Tumor Microenvironment-Responsive and Catalytic Cascade-Enhanced Nanocomposite for Tumor Thermal Ablation Synergizing with Chemodynamic and Chemotherapy.

Abstract

Chemodynamic therapy (CDT) is considered as a promising nanocatalytic therapeutic strategy for cancer because of its specific response toward the tumor microenvironment (TME). Improving the efficiency of this kind of reactive oxygen species (ROS)-mediated therapy is still a formidable challenge. Herein, we integrate CDT with other therapeutic methods together to enhance anticancer effects via overcoming robust ROS defensive mechanisms and hypoxia in cancer cells.
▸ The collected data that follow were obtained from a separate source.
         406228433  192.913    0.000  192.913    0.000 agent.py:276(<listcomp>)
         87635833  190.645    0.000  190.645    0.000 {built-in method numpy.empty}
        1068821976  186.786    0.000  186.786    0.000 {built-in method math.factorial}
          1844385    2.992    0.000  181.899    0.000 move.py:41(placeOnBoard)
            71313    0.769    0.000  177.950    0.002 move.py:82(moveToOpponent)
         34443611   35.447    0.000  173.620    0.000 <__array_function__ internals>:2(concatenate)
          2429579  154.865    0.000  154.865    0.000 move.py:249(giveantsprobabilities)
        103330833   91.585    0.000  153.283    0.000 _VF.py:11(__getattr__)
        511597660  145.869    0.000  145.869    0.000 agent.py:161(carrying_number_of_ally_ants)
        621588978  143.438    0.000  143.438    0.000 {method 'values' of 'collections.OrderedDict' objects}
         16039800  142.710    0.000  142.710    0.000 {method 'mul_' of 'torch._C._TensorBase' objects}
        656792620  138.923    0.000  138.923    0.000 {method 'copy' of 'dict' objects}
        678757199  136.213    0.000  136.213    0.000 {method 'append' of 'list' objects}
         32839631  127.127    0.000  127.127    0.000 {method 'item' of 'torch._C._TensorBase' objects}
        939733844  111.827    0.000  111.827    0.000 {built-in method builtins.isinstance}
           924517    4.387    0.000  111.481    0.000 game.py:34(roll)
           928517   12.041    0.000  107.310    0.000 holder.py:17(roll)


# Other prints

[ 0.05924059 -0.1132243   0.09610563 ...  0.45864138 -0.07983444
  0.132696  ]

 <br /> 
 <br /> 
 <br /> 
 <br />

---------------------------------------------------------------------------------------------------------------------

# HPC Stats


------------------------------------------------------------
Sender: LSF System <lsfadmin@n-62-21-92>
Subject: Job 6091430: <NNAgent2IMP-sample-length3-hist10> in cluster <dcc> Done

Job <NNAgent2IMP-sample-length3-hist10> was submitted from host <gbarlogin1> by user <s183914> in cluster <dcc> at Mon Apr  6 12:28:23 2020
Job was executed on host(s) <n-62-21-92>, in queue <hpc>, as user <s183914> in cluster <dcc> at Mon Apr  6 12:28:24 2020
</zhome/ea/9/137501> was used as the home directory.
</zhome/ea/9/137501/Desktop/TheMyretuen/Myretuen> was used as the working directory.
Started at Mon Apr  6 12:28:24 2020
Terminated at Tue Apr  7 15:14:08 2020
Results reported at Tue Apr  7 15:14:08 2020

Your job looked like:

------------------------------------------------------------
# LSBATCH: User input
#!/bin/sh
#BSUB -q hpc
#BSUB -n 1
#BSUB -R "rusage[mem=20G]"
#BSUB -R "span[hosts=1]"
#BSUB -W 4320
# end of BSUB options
The biocompatible and biodegraded nanoplatform (HMnO2-DOX-GOD-HA) has been constructed on the basis of hollow MnO2 nanoparticles loaded with chemotherapeutics doxorubicin (DOX) and glucose oxide (GOD) and further decorated with hyaluronic acid (HA) for targeting tumor cells. We demonstrated that HMnO2-DOX-GOD-HA is not only able to deplete glutathione (GSH) to disturb the redox balance but also release Mn2+ to initiate the magnetic resonance imaging signal and induce Fenton reaction happening. Meanwhile, GOD-induced glucose oxidation and HMnO2-catalyzed O2 generation facilitate hypoxia relief and enhance toxic hydroxyl radical (•OH) production for CDT efficiency promotion. Upon 808 nm laser irradiation, cancer-killing efficiency can be notably increased by photothermally enhanced ion and drug release and thermal ablation. This work offers a paradigm to design a TME-responsive and imaging-guided synergistic strategy for hypoxia tumors based on GSH depletion and catalytic cascade-enhanced CDT, thermal ablation, and chemotherapy.